* **Records for processing**:

⟨

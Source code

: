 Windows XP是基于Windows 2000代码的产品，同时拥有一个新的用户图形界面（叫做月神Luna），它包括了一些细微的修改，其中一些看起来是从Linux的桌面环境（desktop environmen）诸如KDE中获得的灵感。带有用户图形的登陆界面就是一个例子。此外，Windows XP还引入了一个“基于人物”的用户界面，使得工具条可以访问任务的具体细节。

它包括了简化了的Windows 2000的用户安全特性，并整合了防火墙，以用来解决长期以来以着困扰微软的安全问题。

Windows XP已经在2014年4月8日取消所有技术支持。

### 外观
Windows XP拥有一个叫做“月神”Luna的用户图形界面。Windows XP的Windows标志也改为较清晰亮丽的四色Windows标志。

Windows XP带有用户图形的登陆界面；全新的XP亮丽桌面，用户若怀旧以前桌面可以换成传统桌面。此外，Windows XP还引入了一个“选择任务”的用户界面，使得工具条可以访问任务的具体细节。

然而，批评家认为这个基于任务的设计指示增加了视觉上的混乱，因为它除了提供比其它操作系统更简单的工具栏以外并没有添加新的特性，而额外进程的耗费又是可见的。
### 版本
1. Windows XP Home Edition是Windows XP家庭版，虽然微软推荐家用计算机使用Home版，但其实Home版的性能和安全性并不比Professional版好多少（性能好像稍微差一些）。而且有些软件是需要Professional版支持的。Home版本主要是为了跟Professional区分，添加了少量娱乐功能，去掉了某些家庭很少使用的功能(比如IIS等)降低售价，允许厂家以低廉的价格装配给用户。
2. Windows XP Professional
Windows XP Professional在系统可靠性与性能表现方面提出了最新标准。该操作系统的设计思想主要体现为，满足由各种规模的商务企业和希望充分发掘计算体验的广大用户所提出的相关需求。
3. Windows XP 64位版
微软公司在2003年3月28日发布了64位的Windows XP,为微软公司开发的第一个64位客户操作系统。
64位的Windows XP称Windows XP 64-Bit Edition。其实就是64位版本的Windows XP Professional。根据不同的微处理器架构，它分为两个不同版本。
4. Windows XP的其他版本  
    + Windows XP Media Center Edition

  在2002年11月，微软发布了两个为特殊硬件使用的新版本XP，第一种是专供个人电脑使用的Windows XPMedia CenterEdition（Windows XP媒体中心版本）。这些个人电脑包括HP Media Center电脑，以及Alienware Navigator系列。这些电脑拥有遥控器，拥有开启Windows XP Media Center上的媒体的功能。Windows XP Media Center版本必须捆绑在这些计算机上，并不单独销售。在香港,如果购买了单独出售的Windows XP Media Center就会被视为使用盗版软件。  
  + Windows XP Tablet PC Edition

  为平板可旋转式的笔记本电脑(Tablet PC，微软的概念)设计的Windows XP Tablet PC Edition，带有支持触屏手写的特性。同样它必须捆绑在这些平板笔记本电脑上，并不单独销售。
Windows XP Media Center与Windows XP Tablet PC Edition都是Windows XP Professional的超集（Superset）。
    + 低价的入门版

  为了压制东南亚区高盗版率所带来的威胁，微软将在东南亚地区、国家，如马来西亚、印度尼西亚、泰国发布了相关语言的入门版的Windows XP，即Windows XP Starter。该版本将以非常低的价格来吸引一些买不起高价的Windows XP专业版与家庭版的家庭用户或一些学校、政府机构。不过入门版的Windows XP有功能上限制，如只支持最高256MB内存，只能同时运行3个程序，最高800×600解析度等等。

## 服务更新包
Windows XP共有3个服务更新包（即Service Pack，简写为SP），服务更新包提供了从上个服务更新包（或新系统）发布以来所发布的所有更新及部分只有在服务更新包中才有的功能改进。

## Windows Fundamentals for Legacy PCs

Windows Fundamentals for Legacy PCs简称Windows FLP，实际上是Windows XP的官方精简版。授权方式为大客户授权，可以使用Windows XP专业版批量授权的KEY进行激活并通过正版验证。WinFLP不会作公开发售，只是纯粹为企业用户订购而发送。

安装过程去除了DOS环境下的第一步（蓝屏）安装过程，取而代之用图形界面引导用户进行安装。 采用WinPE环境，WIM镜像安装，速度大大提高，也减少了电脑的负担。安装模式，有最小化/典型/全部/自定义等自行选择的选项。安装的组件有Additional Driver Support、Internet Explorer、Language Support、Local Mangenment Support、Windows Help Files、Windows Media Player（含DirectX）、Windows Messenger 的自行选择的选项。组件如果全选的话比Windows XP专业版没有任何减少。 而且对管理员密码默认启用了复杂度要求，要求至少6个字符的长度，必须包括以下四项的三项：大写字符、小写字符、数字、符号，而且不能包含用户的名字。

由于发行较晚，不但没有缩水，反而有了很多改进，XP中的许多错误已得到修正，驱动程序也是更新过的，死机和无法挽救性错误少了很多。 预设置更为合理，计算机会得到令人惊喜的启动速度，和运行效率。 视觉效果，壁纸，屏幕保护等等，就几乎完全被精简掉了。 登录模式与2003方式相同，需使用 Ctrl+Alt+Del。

⟩

* **Work to complete**:
Begin with the line that contains "Driver Support、Internet Explorer、Language" and end with the last line of the data. Repeat those two lines and all between them exactly.

* **Solution to the exercise**:
安装过程去除了DOS环境下的第一步（蓝屏）安装过程，取而代之用图形界面引导用户进行安装。 采用WinPE环境，WIM镜像安装，速度大大提高，也减少了电脑的负担。安装模式，有最小化/典型/全部/自定义等自行选择的选项。安装的组件有Additional Driver Support、Internet Explorer、Language Support、Local Mangenment Support、Windows Help Files、Windows Media Player（含DirectX）、Windows Messenger 的自行选择的选项。组件如果全选的话比Windows XP专业版没有任何减少。 而且对管理员密码默认启用了复杂度要求，要求至少6个字符的长度，必须包括以下四项的三项：大写字符、小写字符、数字、符号，而且不能包含用户的名字。

由于发行较晚，不但没有缩水，反而有了很多改进，XP中的许多错误已得到修正，驱动程序也是更新过的，死机和无法挽救性错误少了很多。 预设置更为合理，计算机会得到令人惊喜的启动速度，和运行效率。 视觉效果，壁纸，屏幕保护等等，就几乎完全被精简掉了。 登录模式与2003方式相同，需使用 Ctrl+Alt+Del。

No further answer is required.